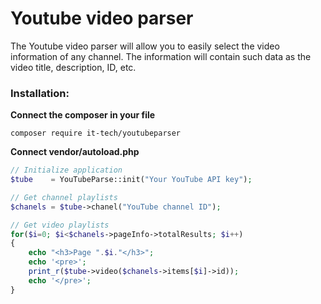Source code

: # Youtube video parser
The Youtube video parser will allow you to easily select the video information of any channel. The information will contain such data as the video title, description, ID, etc.

### Installation:

**Connect the composer in your file**

`composer require it-tech/youtubeparser`

**Connect vendor/autoload.php**

```php 
// Initialize application
$tube    = YouTubeParse::init("Your YouTube API key");

// Get channel playlists
$chanels = $tube->chanel("YouTube channel ID");

// Get video playlists
for($i=0; $i<$chanels->pageInfo->totalResults; $i++)
{
    echo "<h3>Page ".$i."</h3>";
    echo '<pre>';
    print_r($tube->video($chanels->items[$i]->id));
    echo '</pre>';
}
```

* * *

THE PROBLEM:
Each line of the data needs to be output exactly, with any image excluded.

RESULT OF THE TASK:
Source code

: # Youtube video parser
The Youtube video parser will allow you to easily select the video information of any channel. The information will contain such data as the video title, description, ID, etc.

### Installation:

**Connect the composer in your file**

`composer require it-tech/youtubeparser`

**Connect vendor/autoload.php**

```php 
// Initialize application
$tube    = YouTubeParse::init("Your YouTube API key");

// Get channel playlists
$chanels = $tube->chanel("YouTube channel ID");

// Get video playlists
for($i=0; $i<$chanels->pageInfo->totalResults; $i++)
{
    echo "<h3>Page ".$i."</h3>";
    echo '<pre>';
    print_r($tube->video($chanels->items[$i]->id));
    echo '</pre>';
}
```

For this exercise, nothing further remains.